December 02, 2012 / 14:50 IST
Moneycontrol Bureau
Rise of physical import of gold has been blamed for the high current account deficit which is likely to touch new record high this year. As gold imports increased pushing up the current account deficit to a historic high of 4.2 percent in the year, the Reserve Bank unveiled a slew of curbs on gold purchase and financing.
Explaining the situation, D Subbarao, Governor,
RBI stresses that the central bank is concerned about gold as means of saving.
"We are concerned about gold, lending against gold by non-bank finance companies (NBFCs) because of financial stability concerns and we have been concerned about gold from an external management perspective because of the pressure it puts on current account or capital account depending on your account for it," he explains. Subbarao was speaking at the Indira Gandhi Institute of Development Research (IGIDR) annual conference.
However, he clarifies that RBI has not put any fresh restriction on gold but only barred banks from lending for purchase of gold.
Last year the total import of gold was about USD 60 billion and import has been ranging in USD 30-40 billion.

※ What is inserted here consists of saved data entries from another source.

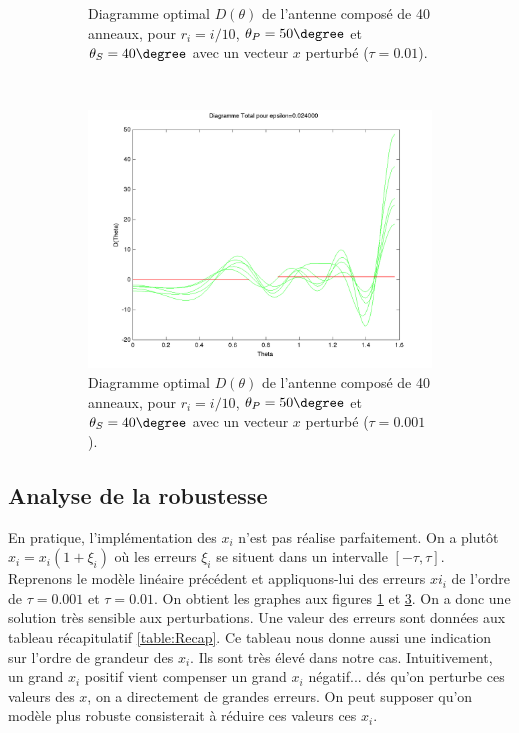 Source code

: \begin{figure}[h!]
\begin{subfigure}[b]{0.32\textwidth}
  \caption{Diagramme optimal $D(\theta)$ de l'antenne composé de 40 anneaux, pour $r_i=i/10$, $\theta_P=50 \degree$ et $\theta_S=40 \degree$ avec un vecteur $x$ perturbé ($\tau = 0.01$).}
  \label{fig:D-ModLin-RobustTau01}
  \end{subfigure}
   ~ 
  \begin{subfigure}[b]{0.32\textwidth}
  \includegraphics[width=\textwidth]{D-ModLin-2RobustTau001.png}
  \caption{Diagramme optimal $D(\theta)$ de l'antenne composé de 40 anneaux, pour $r_i=i/10$, $\theta_P=50 \degree$ et $\theta_S=40 \degree$ avec un vecteur $x$ perturbé ($\tau=0.001$).}
  \label{fig:D-ModLin-RobustTau001}
  \end{subfigure}
  \caption{}
  \end{figure}


\subsection{Analyse de la robustesse}
En pratique, l'implémentation des $x_i$ n'est pas réalise parfaitement. On a plutôt $\hat{x}_i = x_i(1+\xi_i)$ où les erreurs $\xi_i$ se situent dans un intervalle $[-\tau,\tau]$.\\
Reprenons le modèle linéaire précédent et appliquons-lui des erreurs $xi_i$ de l'ordre de $\tau=0.001$ et $\tau=0.01$. On obtient les graphes aux figures \ref{fig:D-ModLin-RobustTau01} et \ref{fig:D-ModLin-RobustTau001}. On a donc une solution très sensible aux perturbations. Une valeur des erreurs sont données aux tableau récapitulatif \ref{table:Recap}. Ce tableau nous donne aussi une indication sur l'ordre de grandeur des $x_i$. Ils sont très élevé dans notre cas. Intuitivement, un grand $x_i$ positif vient compenser un grand $x_i$ négatif... dés qu'on perturbe ces valeurs des $x$, on a directement de grandes erreurs. On peut supposer qu'on modèle plus robuste consisterait à réduire ces valeurs ces $x_i$.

Therefore last year an additional USD 15-20 billion has been imported partly because of the high level of inflation and treating gold as a hedge against inflation.

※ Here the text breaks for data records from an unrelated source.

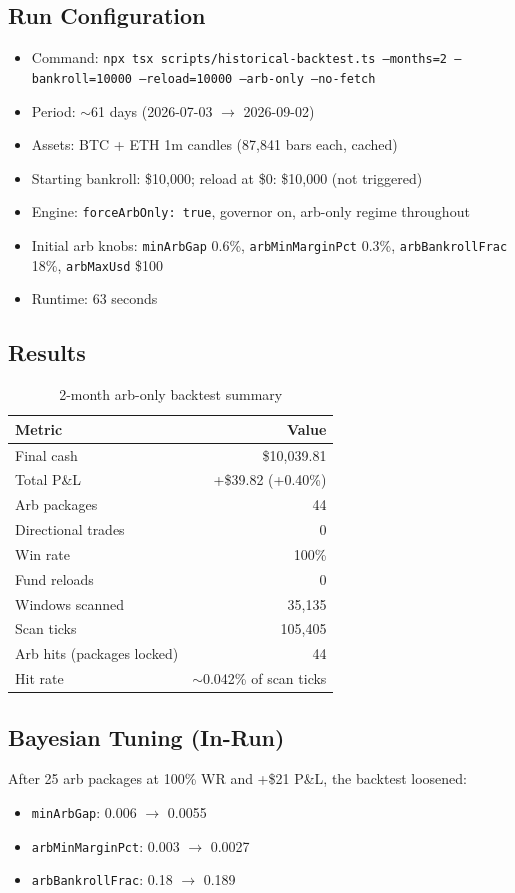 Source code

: \documentclass[11pt,a4paper]{article}
\begin{document}
\subsection{Run Configuration}
\begin{itemize}[noitemsep]
  \item Command: \texttt{npx tsx scripts/historical-backtest.ts --months=2 --bankroll=10000 --reload=10000 --arb-only --no-fetch}
  \item Period: $\sim$61 days (2026-07-03 $\rightarrow$ 2026-09-02)
  \item Assets: BTC + ETH 1m candles (87{,}841 bars each, cached)
  \item Starting bankroll: \$10{,}000; reload at \$0: \$10{,}000 (not triggered)
  \item Engine: \texttt{forceArbOnly: true}, governor on, arb-only regime throughout
  \item Initial arb knobs: \texttt{minArbGap} 0.6\%, \texttt{arbMinMarginPct} 0.3\%, \texttt{arbBankrollFrac} 18\%, \texttt{arbMaxUsd} \$100
  \item Runtime: 63 seconds
\end{itemize}

\subsection{Results}
\begin{table}[h]
\centering
\begin{tabular}{@{}lr@{}}
\toprule
\textbf{Metric} & \textbf{Value} \\
\midrule
Final cash & \$10{,}039.81 \\
Total P\&L & +\$39.82 (+0.40\%) \\
Arb packages & 44 \\
Directional trades & 0 \\
Win rate & 100\% \\
Fund reloads & 0 \\
Windows scanned & 35{,}135 \\
Scan ticks & 105{,}405 \\
Arb hits (packages locked) & 44 \\
Hit rate & $\sim$0.042\% of scan ticks \\
\bottomrule
\end{tabular}
\caption{2-month arb-only backtest summary}
\end{table}

\subsection{Bayesian Tuning (In-Run)}
After 25 arb packages at 100\% WR and +\$21 P\&L, the backtest loosened:
\begin{itemize}[noitemsep]
  \item \texttt{minArbGap}: 0.006 $\rightarrow$ 0.0055
  \item \texttt{arbMinMarginPct}: 0.003 $\rightarrow$ 0.0027
  \item \texttt{arbBankrollFrac}: 0.18 $\rightarrow$ 0.189
\end{itemize}
\end{document}
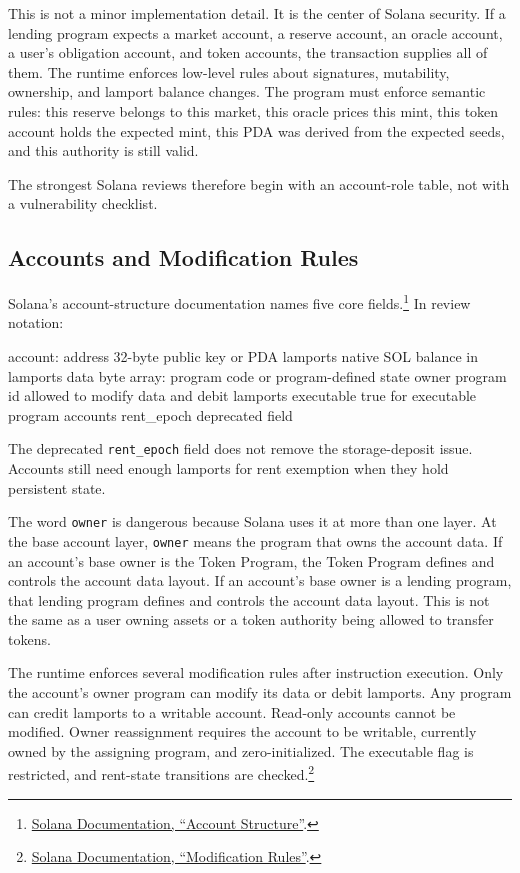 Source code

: This is not a minor implementation detail. It is the center of Solana security. If a lending program expects a market account, a reserve account, an oracle account, a user's obligation account, and token accounts, the transaction supplies all of them. The runtime enforces low-level rules about signatures, mutability, ownership, and lamport balance changes. The program must enforce semantic rules: this reserve belongs to this market, this oracle prices this mint, this token account holds the expected mint, this PDA was derived from the expected seeds, and this authority is still valid.

The strongest Solana reviews therefore begin with an account-role table, not with a vulnerability checklist.

\subsection{Accounts and Modification Rules}

Solana's account-structure documentation names five core fields.\footnote{\href{https://solana.com/docs/core/accounts/account-structure}{Solana Documentation, ``Account Structure''}.} In review notation:

\begin{codeblock}
account:
    address       32-byte public key or PDA
    lamports      native SOL balance in lamports
    data          byte array: program code or program-defined state
    owner         program id allowed to modify data and debit lamports
    executable    true for executable program accounts
    rent_epoch    deprecated field
\end{codeblock}

The deprecated \texttt{rent\_epoch} field does not remove the storage-deposit issue. Accounts still need enough lamports for rent exemption when they hold persistent state.

The word \texttt{owner} is dangerous because Solana uses it at more than one layer. At the base account layer, \texttt{owner} means the program that owns the account data. If an account's base owner is the Token Program, the Token Program defines and controls the account data layout. If an account's base owner is a lending program, that lending program defines and controls the account data layout. This is not the same as a user owning assets or a token authority being allowed to transfer tokens.

The runtime enforces several modification rules after instruction execution. Only the account's owner program can modify its data or debit lamports. Any program can credit lamports to a writable account. Read-only accounts cannot be modified. Owner reassignment requires the account to be writable, currently owned by the assigning program, and zero-initialized. The executable flag is restricted, and rent-state transitions are checked.\footnote{\href{https://solana.com/docs/core/accounts/modification-rules}{Solana Documentation, ``Modification Rules''}.}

Sharing a similar concern, C Rangarajan, chairman of the Prime Minister's Economic Advisory Council (PMEAC) feels banning import of gold will be a bad idea which will only result in smuggling.
"We should dissuade people from holding an asset which does not give a rate of return, but you can’t go beyond a particular point. The number of weddings in this country is not going to decrease, if anything it will only increase and therefore the gold demand will be there. But to the extent which we can moderate inflation we certainly can reduce the abnormal increase in the import of gold that we have seen last year," he reiterates.
Rangarajan feels that gold import can come down to normal levels as inflation eases.
However, former RBI chief YV Reddy does not really agree to the theory.
According to Reddy, prejudice against gold is gender specific.
"If Mercedes Benz can be imported, if aftershave lotion can be imported why not gold? Secondly it is both an investment good and a consumption good, we actually use them both. Many people seem to mistake that it is only hedge against inflation. Therefore I think we have to take not a judgmental view, not a paternalistic view, there is a demand for it, it is being imported, if you can try to stop it," he adds.